STUDY MATERIAL START
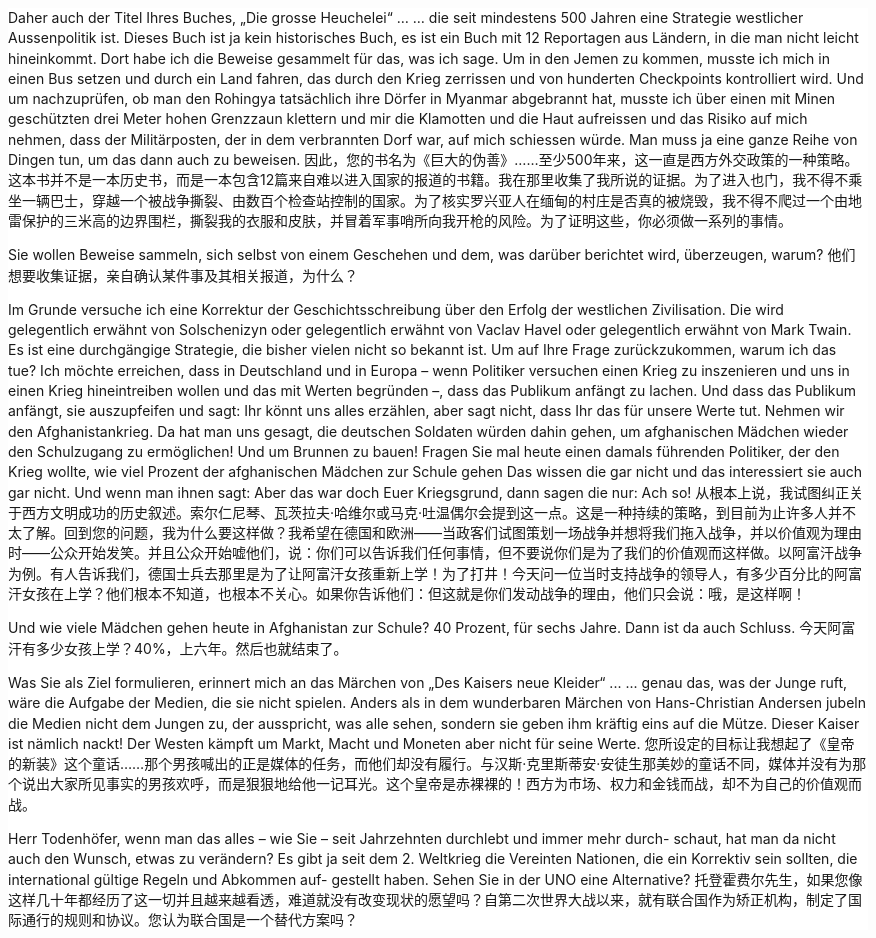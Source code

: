 Daher auch der Titel Ihres Buches, „Die grosse Heuchelei“ … … die seit mindestens 500 Jahren eine Strategie westlicher Aussenpolitik ist. Dieses Buch ist ja kein historisches Buch, es ist ein Buch mit 12 Reportagen aus Ländern, in die man nicht leicht hineinkommt. Dort habe ich die Beweise gesammelt für das, was ich sage. Um in den Jemen zu kommen, musste ich mich in einen Bus setzen und durch ein Land fahren, das durch den Krieg zerrissen und von hunderten Checkpoints kontrolliert wird. Und um nachzuprüfen, ob man den Rohingya tatsächlich ihre Dörfer in Myanmar abgebrannt hat, musste ich über einen mit Minen geschützten drei Meter hohen Grenzzaun klettern und mir die Klamotten und die Haut aufreissen und das Risiko auf mich nehmen, dass der Militärposten, der in dem verbrannten Dorf war, auf mich schiessen würde. Man muss ja eine ganze Reihe von Dingen tun, um das dann auch zu beweisen.
因此，您的书名为《巨大的伪善》……至少500年来，这一直是西方外交政策的一种策略。这本书并不是一本历史书，而是一本包含12篇来自难以进入国家的报道的书籍。我在那里收集了我所说的证据。为了进入也门，我不得不乘坐一辆巴士，穿越一个被战争撕裂、由数百个检查站控制的国家。为了核实罗兴亚人在缅甸的村庄是否真的被烧毁，我不得不爬过一个由地雷保护的三米高的边界围栏，撕裂我的衣服和皮肤，并冒着军事哨所向我开枪的风险。为了证明这些，你必须做一系列的事情。

Sie wollen Beweise sammeln, sich selbst von einem Geschehen und dem, was darüber berichtet wird, überzeugen, warum?
他们想要收集证据，亲自确认某件事及其相关报道，为什么？

Im Grunde versuche ich eine Korrektur der Geschichtsschreibung über den Erfolg der westlichen Zivilisation. Die wird gelegentlich erwähnt von Solschenizyn oder gelegentlich erwähnt von Vaclav Havel oder gelegentlich erwähnt von Mark Twain. Es ist eine durchgängige Strategie, die bisher vielen nicht so bekannt ist. Um auf Ihre Frage zurückzukommen, warum ich das tue? Ich möchte erreichen, dass in Deutschland und in Europa – wenn Politiker versuchen einen Krieg zu inszenieren und uns in einen Krieg hineintreiben wollen und das mit Werten begründen –, dass das Publikum anfängt zu lachen. Und dass das Publikum anfängt, sie auszupfeifen und sagt: Ihr könnt uns alles erzählen, aber sagt nicht, dass Ihr das für unsere Werte tut. Nehmen wir den Afghanistankrieg. Da hat man uns gesagt, die deutschen Soldaten würden dahin gehen, um afghanischen Mädchen wieder den Schulzugang zu ermöglichen! Und um Brunnen zu bauen! Fragen Sie mal heute einen damals führenden Politiker, der den Krieg wollte, wie viel Prozent der afghanischen Mädchen zur Schule gehen Das wissen die gar nicht und das interessiert sie auch gar nicht. Und wenn man ihnen sagt: Aber das war doch Euer Kriegsgrund, dann sagen die nur: Ach so!
从根本上说，我试图纠正关于西方文明成功的历史叙述。索尔仁尼琴、瓦茨拉夫·哈维尔或马克·吐温偶尔会提到这一点。这是一种持续的策略，到目前为止许多人并不太了解。回到您的问题，我为什么要这样做？我希望在德国和欧洲——当政客们试图策划一场战争并想将我们拖入战争，并以价值观为理由时——公众开始发笑。并且公众开始嘘他们，说：你们可以告诉我们任何事情，但不要说你们是为了我们的价值观而这样做。以阿富汗战争为例。有人告诉我们，德国士兵去那里是为了让阿富汗女孩重新上学！为了打井！今天问一位当时支持战争的领导人，有多少百分比的阿富汗女孩在上学？他们根本不知道，也根本不关心。如果你告诉他们：但这就是你们发动战争的理由，他们只会说：哦，是这样啊！

Und wie viele Mädchen gehen heute in Afghanistan zur Schule? 40 Prozent, für sechs Jahre. Dann ist da auch Schluss.
今天阿富汗有多少女孩上学？40%，上六年。然后也就结束了。

Was Sie als Ziel formulieren, erinnert mich an das Märchen von „Des Kaisers neue Kleider“ ... ... genau das, was der Junge ruft, wäre die Aufgabe der Medien, die sie nicht spielen. Anders als in dem wunderbaren Märchen von Hans-Christian Andersen jubeln die Medien nicht dem Jungen zu, der ausspricht, was alle sehen, sondern sie geben ihm kräftig eins auf die Mütze. Dieser Kaiser ist nämlich nackt! Der Westen kämpft um Markt, Macht und Moneten aber nicht für seine Werte.
您所设定的目标让我想起了《皇帝的新装》这个童话……那个男孩喊出的正是媒体的任务，而他们却没有履行。与汉斯·克里斯蒂安·安徒生那美妙的童话不同，媒体并没有为那个说出大家所见事实的男孩欢呼，而是狠狠地给他一记耳光。这个皇帝是赤裸裸的！西方为市场、权力和金钱而战，却不为自己的价值观而战。

Herr Todenhöfer, wenn man das alles – wie Sie – seit Jahrzehnten durchlebt und immer mehr durch- schaut, hat man da nicht auch den Wunsch, etwas zu verändern? Es gibt ja seit dem 2. Weltkrieg die Vereinten Nationen, die ein Korrektiv sein sollten, die international gültige Regeln und Abkommen auf- gestellt haben. Sehen Sie in der UNO eine Alternative?
托登霍费尔先生，如果您像这样几十年都经历了这一切并且越来越看透，难道就没有改变现状的愿望吗？自第二次世界大战以来，就有联合国作为矫正机构，制定了国际通行的规则和协议。您认为联合国是一个替代方案吗？
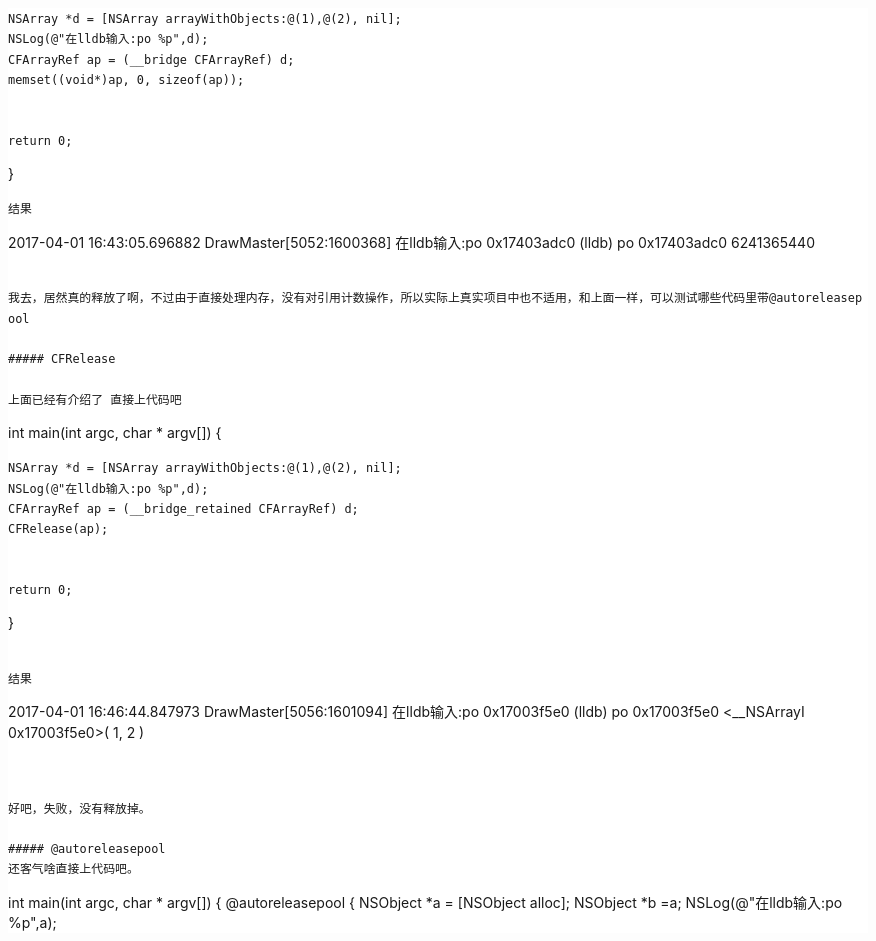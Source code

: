     NSArray *d = [NSArray arrayWithObjects:@(1),@(2), nil];
    NSLog(@"在lldb输入:po %p",d);
    CFArrayRef ap = (__bridge CFArrayRef) d;
    memset((void*)ap, 0, sizeof(ap));
    
    
    return 0;
}
```
结果

```
2017-04-01 16:43:05.696882 DrawMaster[5052:1600368] 在lldb输入:po 0x17403adc0
(lldb) po 0x17403adc0
6241365440

```

我去，居然真的释放了啊，不过由于直接处理内存，没有对引用计数操作，所以实际上真实项目中也不适用，和上面一样，可以测试哪些代码里带@autoreleasepool

##### CFRelease

上面已经有介绍了 直接上代码吧

```
int main(int argc, char * argv[]) {
    
    NSArray *d = [NSArray arrayWithObjects:@(1),@(2), nil];
    NSLog(@"在lldb输入:po %p",d);
    CFArrayRef ap = (__bridge_retained CFArrayRef) d;
    CFRelease(ap);
    
    
    return 0;
}
```

结果

```
2017-04-01 16:46:44.847973 DrawMaster[5056:1601094] 在lldb输入:po 0x17003f5e0
(lldb) po 0x17003f5e0
<__NSArrayI 0x17003f5e0>(
1,
2
)
```


好吧，失败，没有释放掉。

##### @autoreleasepool 
还客气啥直接上代码吧。

```
int main(int argc, char * argv[]) {
    @autoreleasepool {
        NSObject *a = [NSObject alloc];
        NSObject *b =a;
        NSLog(@"在lldb输入:po %p",a);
STUDY MATERIAL END
WHAT IS NEEDED
Please return only the lines from the one with "CFArrayRef ap = (__bridge CFArrayRef) d;" through the end of the listing, each exactly as written, first and last included.

ANSWER TO THIS TASK
    CFArrayRef ap = (__bridge CFArrayRef) d;
    memset((void*)ap, 0, sizeof(ap));
    
    
    return 0;
}
```
结果

```
2017-04-01 16:43:05.696882 DrawMaster[5052:1600368] 在lldb输入:po 0x17403adc0
(lldb) po 0x17403adc0
6241365440

```

我去，居然真的释放了啊，不过由于直接处理内存，没有对引用计数操作，所以实际上真实项目中也不适用，和上面一样，可以测试哪些代码里带@autoreleasepool

##### CFRelease

上面已经有介绍了 直接上代码吧

```
int main(int argc, char * argv[]) {
    
    NSArray *d = [NSArray arrayWithObjects:@(1),@(2), nil];
    NSLog(@"在lldb输入:po %p",d);
    CFArrayRef ap = (__bridge_retained CFArrayRef) d;
    CFRelease(ap);
    
    
    return 0;
}
```

结果

```
2017-04-01 16:46:44.847973 DrawMaster[5056:1601094] 在lldb输入:po 0x17003f5e0
(lldb) po 0x17003f5e0
<__NSArrayI 0x17003f5e0>(
1,
2
)
```


好吧，失败，没有释放掉。

##### @autoreleasepool 
还客气啥直接上代码吧。

```
int main(int argc, char * argv[]) {
    @autoreleasepool {
        NSObject *a = [NSObject alloc];
        NSObject *b =a;
        NSLog(@"在lldb输入:po %p",a);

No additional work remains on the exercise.